The goal of a reaching a functioning democratic system that can deliver basic services to the people of Iraq has yet to be realized. Corruption is at unprecedented levels and much of the population suffers with constant shortages of electricity and water. October’s Parliamentary elections demonstrated a striking lack of faith in the political system. With only 40 percent voter turnout and the Iranian-backed Fatah Alliance contesting the election as fraudulent, tensions are almost guaranteed to escalate further. Simultaneously, pro-Iranian militias have continued to position themselves aggressively against coalition forces and have threatened to attack any U.S. troops remaining in the country. The lack of a central government capable of monopolizing the use of force within its borders makes the continued conflict between Iraqi military forces, pro-Iranian militias, and ISIS insurgents likely, a strikingly similar situation to the months leading up to the rise of ISIS in Iraq in 2014.
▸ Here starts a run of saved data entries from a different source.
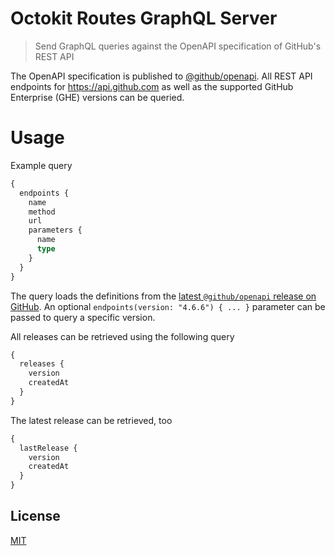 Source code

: # Octokit Routes GraphQL Server

> Send GraphQL queries against the OpenAPI specification of GitHub's REST API

The OpenAPI specification is published to [@github/openapi](https://www.npmjs.com/package/@github/openapi). All REST API endpoints for https://api.github.com as well as the supported GitHub Enterprise (GHE) versions can be queried.

# Usage

Example query

```graphql
{
  endpoints {
    name
    method
    url
    parameters {
      name
      type
    }
  }
}
```

The query loads the definitions from the [latest `@github/openapi` release on GitHub](https://unpkg.com/@github/openapi/). An optional `endpoints(version: "4.6.6") { ... }` parameter can be passed to query a specific version.

All releases can be retrieved using the following query

```graphql
{
  releases {
    version
    createdAt
  }
}
```

The latest release can be retrieved, too

```graphql
{
  lastRelease {
    version
    createdAt
  }
}
```

## License

[MIT](LICENSE)
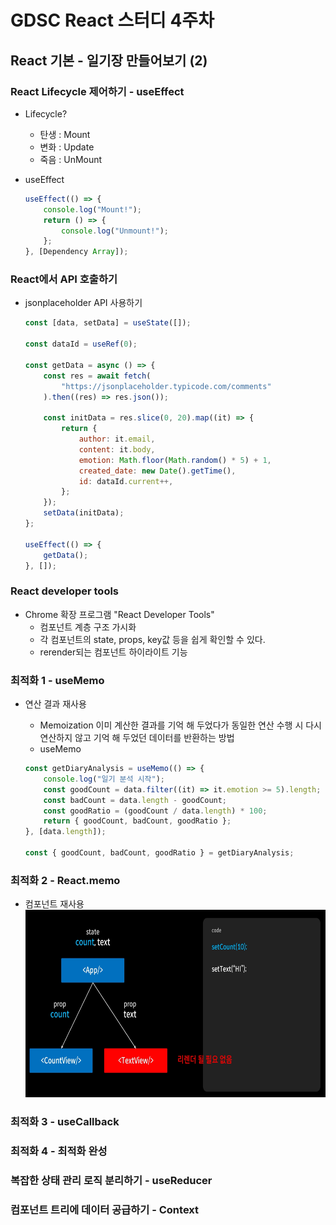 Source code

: # GDSC React 스터디 4주차

## React 기본 - 일기장 만들어보기 (2)

### React Lifecycle 제어하기 - useEffect

-   Lifecycle?

    -   탄생 : Mount
    -   변화 : Update
    -   죽음 : UnMount

-   useEffect
    ```javascript
    useEffect(() => {
        console.log("Mount!");
        return () => {
            console.log("Unmount!");
        };
    }, [Dependency Array]);
    ```

### React에서 API 호출하기

-   jsonplaceholder API 사용하기

    ```javascript
    const [data, setData] = useState([]);

    const dataId = useRef(0);

    const getData = async () => {
        const res = await fetch(
            "https://jsonplaceholder.typicode.com/comments"
        ).then((res) => res.json());

        const initData = res.slice(0, 20).map((it) => {
            return {
                author: it.email,
                content: it.body,
                emotion: Math.floor(Math.random() * 5) + 1,
                created_date: new Date().getTime(),
                id: dataId.current++,
            };
        });
        setData(initData);
    };

    useEffect(() => {
        getData();
    }, []);
    ```

### React developer tools

-   Chrome 확장 프로그램 "React Developer Tools"
    -   컴포넌트 계층 구조 가시화
    -   각 컴포넌트의 state, props, key값 등을 쉽게 확인할 수 있다.
    -   rerender되는 컴포넌트 하이라이트 기능

### 최적화 1 - useMemo

-   연산 결과 재사용

    -   Memoization
        이미 계산한 결과를 기억 해 두었다가 동일한 연산 수행 시 다시 연산하지 않고 기억 해 두었던 데이터를 반환하는 방법
    -   useMemo

    ```javascript
    const getDiaryAnalysis = useMemo(() => {
        console.log("일기 분석 시작");
        const goodCount = data.filter((it) => it.emotion >= 5).length;
        const badCount = data.length - goodCount;
        const goodRatio = (goodCount / data.length) * 100;
        return { goodCount, badCount, goodRatio };
    }, [data.length]);

    const { goodCount, badCount, goodRatio } = getDiaryAnalysis;
    ```

### 최적화 2 - React.memo

-   컴포넌트 재사용
    <img src="/README_img/norerender.png" width="500px" height="300px"></img><br/>

### 최적화 3 - useCallback

### 최적화 4 - 최적화 완성

### 복잡한 상태 관리 로직 분리하기 - useReducer

### 컴포넌트 트리에 데이터 공급하기 - Context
Capacity-building measures have so far failed to enable Iraqi authorities to maintain sovereign control over its borders, with Turkish skirmishes against Kurdish forces repeatedly taking place on Iraqi territory. Lingering conflicts, compromised local policing capabilities, and widespread disenfranchisement from national politics provide fertile ground for ISIS propaganda. This could enable ISIS to return with a vengeance should the region be left to its own devices. In sum, the military operation against ISIS was successful in the short-term by efficiently containing the acute terrorist threat. In contrast, it has largely failed to fulfill the long-term, non-military goals of state- and capacity building, so crucial to defeating the ideology of ISIS. 

In comparison to the chaotic withdrawal from Afghanistan, the transition away from Iraq currently seems to be more gradual. The mandate of the remaining coalition forces will change in a similar fashion to the final stage of the international mission in Afghanistan. However, manpower and equipment seem to remain roughly at the current level, indicating that the U.S. does not yet rely on the Iraqi army to carry the full burden of maintaining security. How smooth the transformation goes will depend in part on whether pro-Iranian militias make good on their threats and whether a stable new government finally emerges.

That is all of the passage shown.